É simples, é realmente simples o seu modo de infiltração. Ocupa-nos, instala-se qual vírus e, como um parasita, em simbiose connosco se alimenta, e nos alimenta, de temores, receios, hesitações, pavores, vergonhas, timidez, ingenuidade e inocência. Sim, leram bem, também a ingenuidade, a timidez a vergonha e a inocência, se mal usadas, ou conduzidas, nos limitam a fruição de uma vivência livre, pródiga, rica. Trata-se de matar em cada um de nós, é isso que tenta este monstro de papel, artificiosamente, esgrimindo contra os próprios valores aceites e eticamente em cada um e por cada um instruídos, matá-los, dizia, no perverso sentido de nos limitar.

Oh ! E quantas vezes e quantos de nós nos deixamos enredar neste complexo processo que repudiamos mas inconscientemente alimentamos ? Vem do berço. Vem do berço a passagem de testemunho de pais para filhos, num mecanismo de sociabilização, sem confronto ou contestação e que psicológica ou inadvertidamente intuímos, aceitamos, assimilamos. E qual de nós duvida ou contesta os pais, a própria linha desta estratégia, ou a táctica que eles mesmos, tal qual nós, aceitaram dogmaticamente, num processo secular remontando aos primórdios de uma vivência ancestral comum ?

Vem daí a rebelião adolescente contra os pais, opressores, contra eles porque os mais próximos, contra eles porque os mais visíveis, contra eles que na primeira linha daquilo que a nossa consciente lucidez, divisa como culpados e simultaneamente origem das limitações e barreiras que sentimos nos estarem sendo impostas. Poucas ou poucos de nós não soçobramos a este confronto.
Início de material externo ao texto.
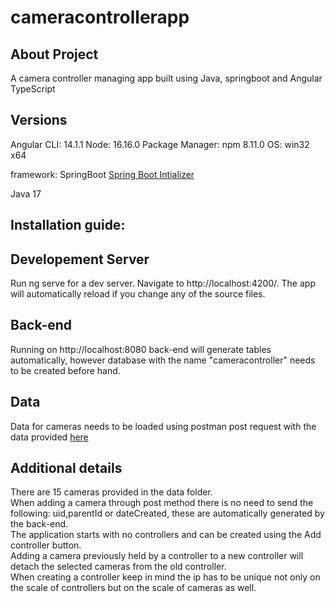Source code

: # cameracontrollerapp

## About Project
A camera controller managing app built using Java, springboot and Angular TypeScript

## Versions

Angular CLI: 14.1.1
Node: 16.16.0
Package Manager: npm 8.11.0
OS: win32 x64

framework: SpringBoot
[Spring Boot Intializer](https://start.spring.io/)

Java 17
## Installation guide:

## Developement Server
Run ng serve for a dev server. Navigate to http://localhost:4200/. The app will automatically reload if you change any of the source files.
## Back-end
Running on http://localhost:8080
back-end will generate tables automatically, however database with the name "cameracontroller" needs to be created before hand.
## Data
Data for cameras needs to be loaded using postman post request with the data provided [here](https://github.com/OmarA65/controllerApp/blob/main/Camera%20data.txt)
## Additional details
There are 15 cameras provided in the data folder. <br />
When adding a camera through post method there is no need to send the following: uid,parentId or dateCreated, these are automatically generated by the back-end. <br />
The application starts with no controllers and can be created using the Add controller button. <br />
Adding a camera previously held by a controller to a new controller will detach the selected cameras from the old controller. <br />
When creating a controller keep in mind the ip has to be unique not only on the scale of controllers but on the scale of cameras as well. <br />



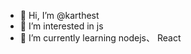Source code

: - 👋 Hi, I’m @karthest
- 👀 I’m interested in js
- 🌱 I’m currently learning nodejs、 React

<!---
karthest/karthest is a ✨ special ✨ repository because its `README.md` (this file) appears on your GitHub profile.
You can click the Preview link to take a look at your changes.
--->
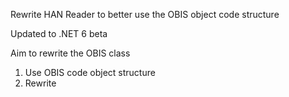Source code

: 
Rewrite HAN Reader to better use the OBIS object code structure

Updated to .NET 6 beta

Aim to rewrite the OBIS class
1)  Use OBIS code object structure
2)  Rewrite 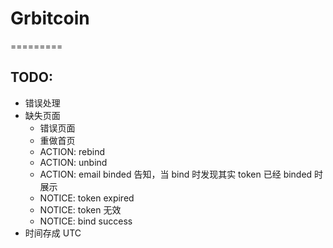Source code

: # Grbitcoin
=========

## TODO:

- 错误处理
- 缺失页面
  - 错误页面
  - 重做首页
  - ACTION: rebind
  - ACTION: unbind
  - ACTION: email binded 告知，当 bind 时发现其实 token 已经 binded 时展示
  - NOTICE: token expired
  - NOTICE: token 无效
  - NOTICE: bind success
- 时间存成 UTC
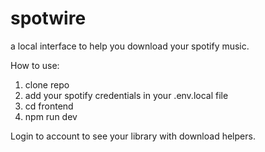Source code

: # spotwire

a local interface to help you download your spotify music.

How to use:
1. clone repo
2. add your spotify credentials in your .env.local file
3. cd frontend
4. npm run dev

Login to account to see your library with download helpers. 
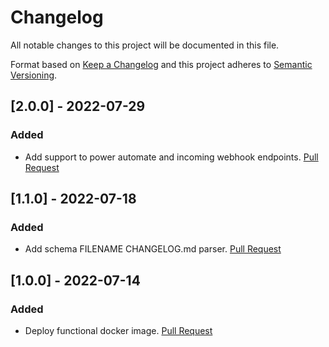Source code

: # Changelog
All notable changes to this project will be documented in this file.

Format based on [Keep a Changelog](http://keepachangelog.com/en/1.0.0/)
and this project adheres to [Semantic Versioning](http://semver.org/spec/v2.0.0.html).

## [2.0.0] - 2022-07-29

### Added
- Add support to power automate and incoming webhook endpoints. [Pull Request](https://bitbucket.org/placetopay/msteams-notify/pull-requests/12)


## [1.1.0] - 2022-07-18

### Added
- Add schema FILENAME CHANGELOG.md parser. [Pull Request](https://bitbucket.org/placetopay/msteams-notify/pull-requests/7)

## [1.0.0] - 2022-07-14

### Added
- Deploy functional docker image. [Pull Request](https://bitbucket.org/placetopay/msteams-notify/pull-requests/6)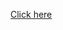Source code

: [Click here](https://github.com/persian-calendar/DroidPersianCalendar/blob/master/PersianCalendar/src/main/res/raw/credits.txt)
Felizes das ou dos que o superam, bem, poucas ou poucos, mais felizes ainda se o conseguimos sem traumas, incompatibilidades, problemas de consciência, rupturas, mas sobretudo com a aceitação e compreensão do outro, sem que abdiquemos da clarividência que a nossa visão do mundo nos facultou.

E é fugaz essa visão. Surge entre os 16 e os 18 ou vinte anos, qual fogo-fátuo que, se não protegermos será abafado totalmente por aqueles que, mais perto de nós, erradamente cônscios enquanto detentores da verdade, nos tentam impô-la sem que eles mesmos se disponibilizem a ouvir as nossas razões. Pouquíssimos pais estão abertos ou preparados para esta fase vital da formação da personalidade e carácter dos filhos. Benditos filhos que tais pais tiveram, ou tiverem. Os restantes lamentemo-los. E, lamentemos tanto pais quanto os filhos, porque quer uns quer outros terão culpa na futura vivência, quer dos primeiros quer dos segundos.

Estudem-se as biografias de grandes mulheres e grandes homens ao longo da história. Concluiremos que, salvo raríssimas excepções, nenhuma dessas grandes figuras terá sido o que chamaríamos uma menina ou menino “bem comportado”. Antes se distinguiu, desde o início da sua vida, por algum excêntrico aspecto por toda a gente condenado, e à cabeça dessa condenação os pais, antes de quaisquer outros. Curiosamente tais crianças / adolescentes vieram, a história o comprova, a distinguir-se em vários campos; ciência, literatura, física, economia, etc…

Deduziria daqui, que, tendo todos os pais sido animados de boas intenções (das quais o inferno está cheio) nem haver maus pais nem haver maus filhos. Todavia há felizmente, pais que não limitam negativamente os filhos e filhos que, felizmente não absorveram ou absorvem toda a verborreia que a ignorância dos pais sobre eles lança, mesmo com a melhor intenção do mundo. A libertação da tutela paternal é um sinal de afirmação, de assumpção de uma consciência madura, plena, lúcida, significa assumpção de responsabilidade e liberdade.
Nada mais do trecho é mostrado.